# 10. Calculating *p* Values¶

Contents

Here we look at some examples of calculating *p* values. The examples
are for both normal and t distributions. We assume that you can enter
data and know the commands associated with basic probability. We first
show how to do the calculations the hard way and show how to do the
calculations. The last method makes use of the *t.test* command and
demonstrates an easier way to calculate a *p* value.

## 10.1. Calculating a Single *p* Value From a Normal Distribution¶

We look at the steps necessary to calculate the *p* value for a
particular test. In the interest of simplicity we only look at a two
sided test, and we focus on one example. Here we want to show that the
mean is not close to a fixed value, a.

The *p* value is calculated for a particular sample mean. Here we assume
that we obtained a sample mean, x and want to find its *p* value. It is
the probability that we would obtain a given sample mean that is
greater than the absolute value of its Z-score or less than the
negative of the absolute value of its Z-score.
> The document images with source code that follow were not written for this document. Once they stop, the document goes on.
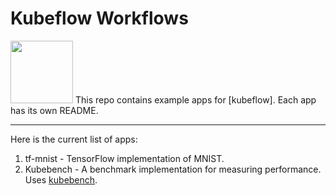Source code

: # Kubeflow Workflows

<img src="https://www.kubeflow.org/images/logo.svg" width="100">
This repo contains example apps for [kubeflow]. Each app has its own README.

---

Here is the current list of apps:
1. tf-mnist - TensorFlow implementation of MNIST.
2. Kubebench - A benchmark implementation for measuring performance. Uses
   [kubebench].

[kubeflow]: https://www.kubeflow.org/
[kubebench]: https://github.com/kubeflow/kubebench
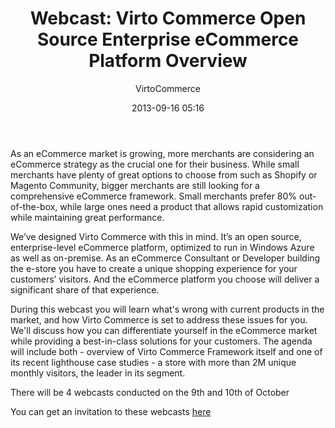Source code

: ﻿---
author: VirtoCommerce
date: 2013-09-16 05:16
permalink: blogs/news/webcast-virto-commerce-open-source-enterprise-ecommerce-platform-overview
tags: [asp.net, azure, e-commerce, ecommerce, sql]
title: "Webcast: Virto Commerce Open Source Enterprise eCommerce Platform Overview"
published: Private
---
As an eCommerce market is growing, more merchants are considering an eCommerce strategy as the crucial one for their business. While small merchants have plenty of great options to choose from such as Shopify or Magento Community, bigger merchants are still looking for a comprehensive eCommerce framework. Small merchants prefer 80% out-of-the-box, while large ones need a product that allows rapid customization while maintaining great performance.

We’ve designed Virto Commerce with this in mind. It’s an open source, enterprise-level eCommerce platform, optimized to run in Windows Azure as well as on-premise. As an eCommerce Consultant or Developer building the e-store you have to create a unique shopping experience for your customers’ visitors. And the eCommerce platform you choose will deliver a significant share of that experience.

During this webcast you will learn what's wrong with current products in the market, and how Virto Commerce is set to address these issues for you. We'll discuss how you can differentiate yourself in the eCommerce market while providing a best-in-class solutions for your customers. The agenda will include both - overview of Virto Commerce Framework itself and one of its recent lighthouse case studies - a store with more than 2M unique monthly visitors, the leader in its segment.

There will be 4 webcasts conducted on the 9th and 10th of October

You can get an invitation to these webcasts <a href="https://virtocommerce.com/webcast-virto-commerce-9-10-oct" target="_blank">here</a>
For the special case of a normal distribution we also need the
standard deviation. We will assume that we are given the standard
deviation and call it *s*. The calculation for the *p* value can be done
in several of ways. We will look at two ways here. The first way is to
convert the sample means to their associated Z-score. The other way is
to simply specify the standard deviation and let the computer do the
conversion. At first glance it may seem like a no brainer, and we
should just use the second method. Unfortunately, when using the
t-distribution we need to convert to the t-score, so it is a good idea
to know both ways.

We first look at how to calculate the *p* value using the Z-score. The
Z-score is found by assuming that the null hypothesis is true,
subtracting the assumed mean, and dividing by the theoretical standard
deviation. Once the Z-score is found the probability that the value
could be less the Z-score is found using the *pnorm* command.

This is not enough to get the *p* value. If the Z-score that is found is
positive then we need to take one minus the associated
probability. Also, for a two sided test we need to multiply the result
by two. Here we avoid these issues and insure that the Z-score is
negative by taking the negative of the absolute value.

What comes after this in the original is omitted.